> **Exercise brief**
Go through the records below and report each line with "their" in it.
Record set: Begin
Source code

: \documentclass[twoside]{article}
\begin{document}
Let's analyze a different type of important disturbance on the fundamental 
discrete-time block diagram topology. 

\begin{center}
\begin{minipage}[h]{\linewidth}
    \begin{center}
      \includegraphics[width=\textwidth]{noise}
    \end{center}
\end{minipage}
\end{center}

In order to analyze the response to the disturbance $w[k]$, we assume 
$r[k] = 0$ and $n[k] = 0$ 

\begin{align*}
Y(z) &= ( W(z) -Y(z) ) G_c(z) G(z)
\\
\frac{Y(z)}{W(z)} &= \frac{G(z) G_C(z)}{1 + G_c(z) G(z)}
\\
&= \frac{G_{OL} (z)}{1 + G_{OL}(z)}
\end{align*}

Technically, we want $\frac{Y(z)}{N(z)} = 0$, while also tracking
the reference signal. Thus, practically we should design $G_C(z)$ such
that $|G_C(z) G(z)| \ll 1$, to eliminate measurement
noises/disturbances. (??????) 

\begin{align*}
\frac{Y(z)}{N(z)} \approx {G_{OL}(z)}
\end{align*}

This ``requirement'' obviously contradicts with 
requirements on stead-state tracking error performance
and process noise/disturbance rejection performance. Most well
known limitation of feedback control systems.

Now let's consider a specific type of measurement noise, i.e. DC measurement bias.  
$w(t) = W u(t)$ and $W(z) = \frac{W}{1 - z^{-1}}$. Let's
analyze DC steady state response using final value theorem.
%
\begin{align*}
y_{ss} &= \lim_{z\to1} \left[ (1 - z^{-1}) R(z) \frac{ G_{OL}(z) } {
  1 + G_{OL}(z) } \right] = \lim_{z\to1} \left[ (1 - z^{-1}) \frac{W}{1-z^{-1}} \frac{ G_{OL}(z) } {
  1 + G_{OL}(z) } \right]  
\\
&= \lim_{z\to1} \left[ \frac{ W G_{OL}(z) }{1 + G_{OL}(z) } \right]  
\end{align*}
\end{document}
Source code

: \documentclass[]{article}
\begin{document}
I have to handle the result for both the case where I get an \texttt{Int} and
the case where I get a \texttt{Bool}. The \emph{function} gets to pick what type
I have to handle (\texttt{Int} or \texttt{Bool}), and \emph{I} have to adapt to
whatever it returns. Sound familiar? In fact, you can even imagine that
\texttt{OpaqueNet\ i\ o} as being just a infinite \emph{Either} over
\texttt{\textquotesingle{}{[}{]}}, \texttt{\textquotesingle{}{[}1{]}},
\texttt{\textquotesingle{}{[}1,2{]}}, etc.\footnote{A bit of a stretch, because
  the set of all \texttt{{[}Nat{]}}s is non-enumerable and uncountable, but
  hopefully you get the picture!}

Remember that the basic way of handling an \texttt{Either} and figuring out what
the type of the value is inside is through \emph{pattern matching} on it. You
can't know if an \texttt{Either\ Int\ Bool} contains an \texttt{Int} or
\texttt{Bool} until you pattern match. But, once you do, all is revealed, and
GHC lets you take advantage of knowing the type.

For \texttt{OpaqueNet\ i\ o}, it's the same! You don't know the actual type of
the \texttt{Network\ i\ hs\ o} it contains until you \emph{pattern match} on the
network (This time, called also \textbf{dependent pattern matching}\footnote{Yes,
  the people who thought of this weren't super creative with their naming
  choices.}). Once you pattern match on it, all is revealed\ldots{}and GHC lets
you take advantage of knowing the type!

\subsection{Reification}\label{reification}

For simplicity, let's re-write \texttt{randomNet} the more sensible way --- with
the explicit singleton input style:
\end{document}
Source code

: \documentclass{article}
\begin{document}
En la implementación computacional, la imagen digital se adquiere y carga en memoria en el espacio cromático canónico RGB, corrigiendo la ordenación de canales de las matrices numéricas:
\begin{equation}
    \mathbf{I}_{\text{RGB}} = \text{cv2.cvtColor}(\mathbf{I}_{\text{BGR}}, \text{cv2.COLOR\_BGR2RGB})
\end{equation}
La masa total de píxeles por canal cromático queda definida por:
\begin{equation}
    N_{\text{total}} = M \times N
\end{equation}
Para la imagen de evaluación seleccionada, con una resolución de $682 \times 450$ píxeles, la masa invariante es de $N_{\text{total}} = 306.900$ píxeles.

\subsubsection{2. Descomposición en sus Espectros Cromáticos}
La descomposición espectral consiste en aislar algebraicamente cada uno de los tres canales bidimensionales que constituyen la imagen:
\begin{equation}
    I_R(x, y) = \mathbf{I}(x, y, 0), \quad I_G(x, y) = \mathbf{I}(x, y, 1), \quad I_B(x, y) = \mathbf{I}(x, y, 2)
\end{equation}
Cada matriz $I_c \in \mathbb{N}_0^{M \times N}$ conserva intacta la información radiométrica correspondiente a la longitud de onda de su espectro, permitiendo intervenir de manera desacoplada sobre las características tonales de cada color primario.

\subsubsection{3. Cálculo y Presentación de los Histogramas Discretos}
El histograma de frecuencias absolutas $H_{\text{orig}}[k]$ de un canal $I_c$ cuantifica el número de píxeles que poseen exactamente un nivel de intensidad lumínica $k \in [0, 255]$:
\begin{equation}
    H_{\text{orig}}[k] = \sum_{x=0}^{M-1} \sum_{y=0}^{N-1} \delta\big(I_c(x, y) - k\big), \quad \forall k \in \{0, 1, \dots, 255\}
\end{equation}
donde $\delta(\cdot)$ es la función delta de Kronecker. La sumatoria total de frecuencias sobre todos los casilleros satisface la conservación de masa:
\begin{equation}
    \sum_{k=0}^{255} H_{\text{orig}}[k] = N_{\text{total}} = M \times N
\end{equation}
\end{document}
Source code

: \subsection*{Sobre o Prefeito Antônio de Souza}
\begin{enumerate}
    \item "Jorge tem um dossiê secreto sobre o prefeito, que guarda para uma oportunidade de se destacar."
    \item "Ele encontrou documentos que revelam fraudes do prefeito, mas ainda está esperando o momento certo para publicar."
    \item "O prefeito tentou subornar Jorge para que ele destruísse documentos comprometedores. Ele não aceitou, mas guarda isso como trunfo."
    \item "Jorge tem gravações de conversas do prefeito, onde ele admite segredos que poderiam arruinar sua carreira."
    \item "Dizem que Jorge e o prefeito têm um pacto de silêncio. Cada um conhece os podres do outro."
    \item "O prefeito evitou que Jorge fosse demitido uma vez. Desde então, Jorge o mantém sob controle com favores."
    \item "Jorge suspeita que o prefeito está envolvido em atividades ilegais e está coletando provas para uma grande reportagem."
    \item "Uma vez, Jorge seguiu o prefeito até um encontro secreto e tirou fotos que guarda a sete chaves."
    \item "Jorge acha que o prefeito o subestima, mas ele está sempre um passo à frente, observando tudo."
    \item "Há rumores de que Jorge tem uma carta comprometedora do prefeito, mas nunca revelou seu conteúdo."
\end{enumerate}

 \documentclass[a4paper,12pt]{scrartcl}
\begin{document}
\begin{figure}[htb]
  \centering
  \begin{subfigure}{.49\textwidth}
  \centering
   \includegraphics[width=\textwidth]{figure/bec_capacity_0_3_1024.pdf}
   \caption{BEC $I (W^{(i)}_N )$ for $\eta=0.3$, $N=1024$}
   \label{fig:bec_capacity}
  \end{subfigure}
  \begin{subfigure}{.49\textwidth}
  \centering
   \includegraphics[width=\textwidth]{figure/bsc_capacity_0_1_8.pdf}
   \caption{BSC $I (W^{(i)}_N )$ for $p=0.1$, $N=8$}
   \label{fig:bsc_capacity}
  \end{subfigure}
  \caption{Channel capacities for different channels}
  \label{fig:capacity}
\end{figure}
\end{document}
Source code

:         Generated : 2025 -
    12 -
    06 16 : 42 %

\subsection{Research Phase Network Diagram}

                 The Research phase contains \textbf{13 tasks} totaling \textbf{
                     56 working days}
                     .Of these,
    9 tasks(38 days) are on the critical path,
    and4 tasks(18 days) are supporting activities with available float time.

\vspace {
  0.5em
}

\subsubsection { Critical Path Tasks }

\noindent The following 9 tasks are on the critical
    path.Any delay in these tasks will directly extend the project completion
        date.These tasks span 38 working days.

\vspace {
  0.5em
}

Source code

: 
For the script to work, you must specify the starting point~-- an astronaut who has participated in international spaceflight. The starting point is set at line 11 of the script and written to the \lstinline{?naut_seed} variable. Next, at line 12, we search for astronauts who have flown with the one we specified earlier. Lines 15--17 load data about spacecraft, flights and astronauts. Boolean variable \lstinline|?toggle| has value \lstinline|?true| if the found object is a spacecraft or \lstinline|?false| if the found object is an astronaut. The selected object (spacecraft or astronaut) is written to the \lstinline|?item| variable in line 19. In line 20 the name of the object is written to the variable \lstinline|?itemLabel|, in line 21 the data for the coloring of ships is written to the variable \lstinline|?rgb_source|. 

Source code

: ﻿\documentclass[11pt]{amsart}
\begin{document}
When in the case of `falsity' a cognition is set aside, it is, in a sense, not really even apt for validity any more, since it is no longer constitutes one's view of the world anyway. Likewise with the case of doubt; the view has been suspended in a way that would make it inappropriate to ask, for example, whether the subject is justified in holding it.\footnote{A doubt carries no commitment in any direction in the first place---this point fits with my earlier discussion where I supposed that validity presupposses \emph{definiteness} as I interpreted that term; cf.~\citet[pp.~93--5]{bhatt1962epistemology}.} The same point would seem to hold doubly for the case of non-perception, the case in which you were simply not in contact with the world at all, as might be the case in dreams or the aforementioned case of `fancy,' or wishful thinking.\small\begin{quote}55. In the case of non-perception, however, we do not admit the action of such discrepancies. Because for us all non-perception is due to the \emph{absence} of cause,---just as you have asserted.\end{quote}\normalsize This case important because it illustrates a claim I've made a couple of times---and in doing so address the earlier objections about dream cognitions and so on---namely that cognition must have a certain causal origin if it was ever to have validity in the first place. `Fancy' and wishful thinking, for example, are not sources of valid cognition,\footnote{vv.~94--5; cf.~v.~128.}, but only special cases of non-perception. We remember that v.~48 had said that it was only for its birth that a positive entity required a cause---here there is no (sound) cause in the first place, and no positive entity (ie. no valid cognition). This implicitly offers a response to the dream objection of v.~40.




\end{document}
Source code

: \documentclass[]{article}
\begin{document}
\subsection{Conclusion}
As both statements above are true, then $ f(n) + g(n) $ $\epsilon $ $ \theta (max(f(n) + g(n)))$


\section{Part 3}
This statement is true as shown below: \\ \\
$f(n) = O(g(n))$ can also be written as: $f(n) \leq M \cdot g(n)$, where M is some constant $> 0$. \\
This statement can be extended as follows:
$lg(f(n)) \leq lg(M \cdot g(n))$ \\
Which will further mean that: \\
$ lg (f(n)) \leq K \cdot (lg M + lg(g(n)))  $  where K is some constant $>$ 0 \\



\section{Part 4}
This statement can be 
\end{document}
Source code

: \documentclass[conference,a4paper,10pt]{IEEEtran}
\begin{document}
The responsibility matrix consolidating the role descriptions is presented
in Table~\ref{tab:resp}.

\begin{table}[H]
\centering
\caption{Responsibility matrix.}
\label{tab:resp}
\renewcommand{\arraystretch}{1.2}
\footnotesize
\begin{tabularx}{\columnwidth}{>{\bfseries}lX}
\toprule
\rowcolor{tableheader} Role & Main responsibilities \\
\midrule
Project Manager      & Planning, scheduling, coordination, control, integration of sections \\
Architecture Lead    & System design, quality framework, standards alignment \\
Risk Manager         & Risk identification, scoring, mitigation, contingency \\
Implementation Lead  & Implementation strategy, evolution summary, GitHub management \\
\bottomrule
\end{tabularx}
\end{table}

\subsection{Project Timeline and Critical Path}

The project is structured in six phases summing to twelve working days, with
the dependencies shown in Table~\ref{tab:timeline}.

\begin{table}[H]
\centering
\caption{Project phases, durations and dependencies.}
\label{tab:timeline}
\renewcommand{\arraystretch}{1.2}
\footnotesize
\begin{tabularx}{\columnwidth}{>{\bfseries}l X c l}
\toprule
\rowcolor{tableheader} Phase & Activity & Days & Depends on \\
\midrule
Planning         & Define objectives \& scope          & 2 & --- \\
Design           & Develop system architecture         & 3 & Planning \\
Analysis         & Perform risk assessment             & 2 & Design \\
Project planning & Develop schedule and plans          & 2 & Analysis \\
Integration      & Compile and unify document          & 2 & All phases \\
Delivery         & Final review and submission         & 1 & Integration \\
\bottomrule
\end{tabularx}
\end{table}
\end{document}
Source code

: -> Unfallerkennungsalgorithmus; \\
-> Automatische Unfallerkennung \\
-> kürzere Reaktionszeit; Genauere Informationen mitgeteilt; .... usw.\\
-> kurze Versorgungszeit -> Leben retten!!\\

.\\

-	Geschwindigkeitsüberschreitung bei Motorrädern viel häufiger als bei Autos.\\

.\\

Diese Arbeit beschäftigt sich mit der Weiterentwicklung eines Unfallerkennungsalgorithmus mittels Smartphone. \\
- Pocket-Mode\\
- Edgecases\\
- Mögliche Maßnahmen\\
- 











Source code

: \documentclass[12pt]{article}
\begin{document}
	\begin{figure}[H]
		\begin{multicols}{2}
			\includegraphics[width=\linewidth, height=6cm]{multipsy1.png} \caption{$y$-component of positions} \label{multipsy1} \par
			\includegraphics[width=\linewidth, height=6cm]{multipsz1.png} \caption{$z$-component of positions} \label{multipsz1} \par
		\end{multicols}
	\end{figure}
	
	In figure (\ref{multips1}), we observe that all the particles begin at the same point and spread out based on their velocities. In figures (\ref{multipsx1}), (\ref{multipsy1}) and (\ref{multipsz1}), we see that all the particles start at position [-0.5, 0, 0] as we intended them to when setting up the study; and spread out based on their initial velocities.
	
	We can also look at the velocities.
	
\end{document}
Record set: End
> **Task response**
  the people who thought of this weren't super creative with their naming
	In figure (\ref{multips1}), we observe that all the particles begin at the same point and spread out based on their velocities. In figures (\ref{multipsx1}), (\ref{multipsy1}) and (\ref{multipsz1}), we see that all the particles start at position [-0.5, 0, 0] as we intended them to when setting up the study; and spread out based on their initial velocities.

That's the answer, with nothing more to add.